*Exercise details*
Show every line in the material below in which the string "context" appears.

◆ ◆ ◆ ◆

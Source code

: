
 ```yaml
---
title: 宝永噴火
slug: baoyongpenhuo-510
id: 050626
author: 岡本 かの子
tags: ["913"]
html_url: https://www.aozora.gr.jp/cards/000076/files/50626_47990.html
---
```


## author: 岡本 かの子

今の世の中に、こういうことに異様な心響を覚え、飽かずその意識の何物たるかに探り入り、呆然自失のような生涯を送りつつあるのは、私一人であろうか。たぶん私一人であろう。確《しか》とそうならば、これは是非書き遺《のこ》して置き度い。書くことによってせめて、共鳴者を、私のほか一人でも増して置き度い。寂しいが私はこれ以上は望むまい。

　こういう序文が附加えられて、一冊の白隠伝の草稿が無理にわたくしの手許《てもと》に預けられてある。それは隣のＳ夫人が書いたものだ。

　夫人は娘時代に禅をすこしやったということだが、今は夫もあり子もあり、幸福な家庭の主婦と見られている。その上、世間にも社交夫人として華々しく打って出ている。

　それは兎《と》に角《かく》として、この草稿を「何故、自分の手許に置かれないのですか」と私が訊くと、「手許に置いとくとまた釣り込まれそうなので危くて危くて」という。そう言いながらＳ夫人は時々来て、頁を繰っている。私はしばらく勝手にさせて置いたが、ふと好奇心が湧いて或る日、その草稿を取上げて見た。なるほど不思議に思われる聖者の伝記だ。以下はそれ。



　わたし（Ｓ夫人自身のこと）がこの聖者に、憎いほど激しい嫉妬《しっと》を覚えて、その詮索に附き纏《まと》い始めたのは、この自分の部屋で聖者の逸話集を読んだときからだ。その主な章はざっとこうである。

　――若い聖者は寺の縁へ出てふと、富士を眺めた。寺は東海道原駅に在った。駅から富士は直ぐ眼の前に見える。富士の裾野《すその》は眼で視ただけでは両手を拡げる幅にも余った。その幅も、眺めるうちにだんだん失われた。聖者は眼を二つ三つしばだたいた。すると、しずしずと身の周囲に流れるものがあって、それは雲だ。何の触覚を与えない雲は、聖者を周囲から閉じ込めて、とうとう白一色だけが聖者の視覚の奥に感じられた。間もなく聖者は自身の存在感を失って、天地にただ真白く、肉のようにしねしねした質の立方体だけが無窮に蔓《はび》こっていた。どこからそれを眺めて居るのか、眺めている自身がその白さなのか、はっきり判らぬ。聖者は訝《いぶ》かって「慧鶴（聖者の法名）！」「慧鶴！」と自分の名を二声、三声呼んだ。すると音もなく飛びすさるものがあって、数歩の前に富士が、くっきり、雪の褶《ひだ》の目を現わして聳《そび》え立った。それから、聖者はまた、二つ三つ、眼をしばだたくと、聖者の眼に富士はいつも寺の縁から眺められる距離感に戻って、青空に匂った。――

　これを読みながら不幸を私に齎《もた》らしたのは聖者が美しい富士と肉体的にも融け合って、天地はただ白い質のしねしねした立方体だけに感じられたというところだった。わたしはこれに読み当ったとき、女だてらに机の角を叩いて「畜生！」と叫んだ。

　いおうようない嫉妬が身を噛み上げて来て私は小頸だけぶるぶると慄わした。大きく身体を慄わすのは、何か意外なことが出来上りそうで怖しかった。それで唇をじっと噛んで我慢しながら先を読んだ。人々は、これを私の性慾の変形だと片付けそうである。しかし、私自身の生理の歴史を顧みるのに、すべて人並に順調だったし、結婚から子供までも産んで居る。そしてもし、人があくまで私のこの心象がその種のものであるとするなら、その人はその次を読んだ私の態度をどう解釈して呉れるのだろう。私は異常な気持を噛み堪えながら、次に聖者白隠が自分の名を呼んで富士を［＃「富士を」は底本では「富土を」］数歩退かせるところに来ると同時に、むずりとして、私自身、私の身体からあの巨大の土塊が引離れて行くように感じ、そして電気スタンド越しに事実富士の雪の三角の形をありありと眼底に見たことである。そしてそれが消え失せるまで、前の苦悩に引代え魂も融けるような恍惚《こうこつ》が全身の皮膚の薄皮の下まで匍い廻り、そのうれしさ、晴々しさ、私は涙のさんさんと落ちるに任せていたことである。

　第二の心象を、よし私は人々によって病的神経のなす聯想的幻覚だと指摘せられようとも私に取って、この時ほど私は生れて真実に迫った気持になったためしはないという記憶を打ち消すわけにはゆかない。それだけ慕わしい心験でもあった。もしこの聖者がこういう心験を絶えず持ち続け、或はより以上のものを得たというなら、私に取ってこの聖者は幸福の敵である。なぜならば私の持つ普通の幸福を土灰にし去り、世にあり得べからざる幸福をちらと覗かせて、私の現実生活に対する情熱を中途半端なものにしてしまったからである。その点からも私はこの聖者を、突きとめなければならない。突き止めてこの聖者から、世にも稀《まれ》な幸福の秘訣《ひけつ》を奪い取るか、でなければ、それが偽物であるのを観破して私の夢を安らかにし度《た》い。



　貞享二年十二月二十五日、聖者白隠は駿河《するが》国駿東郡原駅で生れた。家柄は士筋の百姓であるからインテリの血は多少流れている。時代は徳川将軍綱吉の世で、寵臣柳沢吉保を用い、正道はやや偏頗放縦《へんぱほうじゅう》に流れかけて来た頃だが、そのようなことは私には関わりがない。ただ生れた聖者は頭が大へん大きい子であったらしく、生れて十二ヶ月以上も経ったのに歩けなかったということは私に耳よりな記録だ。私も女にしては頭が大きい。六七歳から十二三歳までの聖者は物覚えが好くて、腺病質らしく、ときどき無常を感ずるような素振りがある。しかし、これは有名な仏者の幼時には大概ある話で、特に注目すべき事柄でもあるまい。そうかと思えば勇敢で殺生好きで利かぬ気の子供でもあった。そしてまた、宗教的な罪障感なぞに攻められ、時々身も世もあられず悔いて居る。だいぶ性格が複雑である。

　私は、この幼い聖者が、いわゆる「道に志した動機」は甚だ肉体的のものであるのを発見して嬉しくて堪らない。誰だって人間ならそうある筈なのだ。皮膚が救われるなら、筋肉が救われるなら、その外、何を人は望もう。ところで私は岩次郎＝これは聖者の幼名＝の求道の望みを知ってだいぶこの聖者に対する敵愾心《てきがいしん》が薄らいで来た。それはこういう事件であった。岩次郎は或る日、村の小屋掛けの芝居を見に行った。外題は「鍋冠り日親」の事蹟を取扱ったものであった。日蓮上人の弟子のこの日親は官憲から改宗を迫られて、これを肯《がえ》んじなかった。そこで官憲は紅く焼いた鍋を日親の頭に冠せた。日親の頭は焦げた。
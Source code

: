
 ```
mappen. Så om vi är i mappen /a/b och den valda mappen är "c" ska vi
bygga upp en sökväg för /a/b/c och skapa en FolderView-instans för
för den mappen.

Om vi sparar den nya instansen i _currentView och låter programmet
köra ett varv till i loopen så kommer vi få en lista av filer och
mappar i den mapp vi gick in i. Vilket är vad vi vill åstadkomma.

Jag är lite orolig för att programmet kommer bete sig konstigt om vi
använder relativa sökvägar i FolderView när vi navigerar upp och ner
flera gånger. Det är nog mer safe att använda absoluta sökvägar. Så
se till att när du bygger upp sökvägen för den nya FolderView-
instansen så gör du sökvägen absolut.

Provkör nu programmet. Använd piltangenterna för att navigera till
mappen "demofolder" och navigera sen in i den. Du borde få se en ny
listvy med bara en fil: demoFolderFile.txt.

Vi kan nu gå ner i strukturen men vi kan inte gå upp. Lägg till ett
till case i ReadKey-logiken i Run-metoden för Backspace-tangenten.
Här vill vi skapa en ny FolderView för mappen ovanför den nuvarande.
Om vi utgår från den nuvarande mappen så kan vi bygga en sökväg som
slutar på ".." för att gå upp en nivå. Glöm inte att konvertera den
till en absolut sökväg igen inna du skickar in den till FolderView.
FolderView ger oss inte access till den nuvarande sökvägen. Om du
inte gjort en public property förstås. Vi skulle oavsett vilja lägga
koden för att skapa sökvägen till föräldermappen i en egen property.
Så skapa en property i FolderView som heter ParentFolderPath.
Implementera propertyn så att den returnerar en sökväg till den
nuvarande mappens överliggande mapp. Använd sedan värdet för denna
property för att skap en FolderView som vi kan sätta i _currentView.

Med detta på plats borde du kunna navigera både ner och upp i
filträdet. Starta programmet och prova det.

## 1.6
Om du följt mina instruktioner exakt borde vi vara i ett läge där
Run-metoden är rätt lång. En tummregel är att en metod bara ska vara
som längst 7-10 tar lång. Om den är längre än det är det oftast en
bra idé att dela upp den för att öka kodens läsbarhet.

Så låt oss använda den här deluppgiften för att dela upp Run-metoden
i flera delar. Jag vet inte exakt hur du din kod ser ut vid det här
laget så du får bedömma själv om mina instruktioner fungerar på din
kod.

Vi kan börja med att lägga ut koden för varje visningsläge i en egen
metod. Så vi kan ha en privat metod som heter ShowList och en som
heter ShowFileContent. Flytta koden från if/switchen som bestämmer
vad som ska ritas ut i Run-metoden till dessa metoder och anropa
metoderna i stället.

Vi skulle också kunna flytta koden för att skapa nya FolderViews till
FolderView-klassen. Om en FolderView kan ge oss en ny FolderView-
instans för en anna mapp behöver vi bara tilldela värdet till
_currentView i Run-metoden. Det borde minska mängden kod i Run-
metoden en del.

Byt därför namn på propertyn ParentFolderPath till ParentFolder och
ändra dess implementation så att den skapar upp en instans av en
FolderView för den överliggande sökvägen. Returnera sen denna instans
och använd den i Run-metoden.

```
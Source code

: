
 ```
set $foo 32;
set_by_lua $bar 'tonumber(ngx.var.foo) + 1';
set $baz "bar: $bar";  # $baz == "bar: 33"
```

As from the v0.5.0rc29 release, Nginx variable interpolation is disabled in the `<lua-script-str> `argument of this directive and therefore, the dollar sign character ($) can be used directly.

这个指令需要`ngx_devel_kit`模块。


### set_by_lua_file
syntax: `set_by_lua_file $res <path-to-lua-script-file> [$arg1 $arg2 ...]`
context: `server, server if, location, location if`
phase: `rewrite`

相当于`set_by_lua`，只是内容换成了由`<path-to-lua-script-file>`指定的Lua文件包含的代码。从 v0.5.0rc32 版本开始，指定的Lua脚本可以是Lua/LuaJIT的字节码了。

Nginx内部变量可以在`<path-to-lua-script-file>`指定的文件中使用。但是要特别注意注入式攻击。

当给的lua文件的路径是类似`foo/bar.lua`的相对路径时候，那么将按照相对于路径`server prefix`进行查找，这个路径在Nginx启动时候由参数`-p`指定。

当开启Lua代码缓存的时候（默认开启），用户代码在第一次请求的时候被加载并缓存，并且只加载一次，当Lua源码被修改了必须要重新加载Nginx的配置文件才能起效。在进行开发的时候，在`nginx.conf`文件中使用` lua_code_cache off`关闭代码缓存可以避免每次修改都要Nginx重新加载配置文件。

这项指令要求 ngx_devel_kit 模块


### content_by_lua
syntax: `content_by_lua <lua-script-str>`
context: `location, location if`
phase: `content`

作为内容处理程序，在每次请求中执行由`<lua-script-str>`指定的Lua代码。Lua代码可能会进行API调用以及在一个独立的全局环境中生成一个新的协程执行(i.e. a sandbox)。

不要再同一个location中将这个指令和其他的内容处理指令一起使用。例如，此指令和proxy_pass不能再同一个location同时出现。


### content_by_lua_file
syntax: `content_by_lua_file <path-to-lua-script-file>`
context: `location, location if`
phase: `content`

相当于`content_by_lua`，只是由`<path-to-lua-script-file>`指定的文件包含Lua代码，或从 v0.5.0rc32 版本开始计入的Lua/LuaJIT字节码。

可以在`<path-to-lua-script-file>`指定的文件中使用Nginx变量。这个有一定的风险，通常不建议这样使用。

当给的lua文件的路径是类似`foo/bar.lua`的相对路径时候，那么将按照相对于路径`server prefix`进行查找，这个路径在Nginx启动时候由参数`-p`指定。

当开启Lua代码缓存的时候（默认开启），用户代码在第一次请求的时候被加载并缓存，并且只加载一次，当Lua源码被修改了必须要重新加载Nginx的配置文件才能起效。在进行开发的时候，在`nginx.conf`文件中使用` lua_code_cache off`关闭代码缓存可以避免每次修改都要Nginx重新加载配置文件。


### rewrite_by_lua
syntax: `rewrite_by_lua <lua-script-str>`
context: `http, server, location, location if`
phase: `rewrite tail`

◆ ◆ ◆ ◆

*Completed task*
context: `server, server if, location, location if`
context: `location, location if`
context: `location, location if`
context: `http, server, location, location if`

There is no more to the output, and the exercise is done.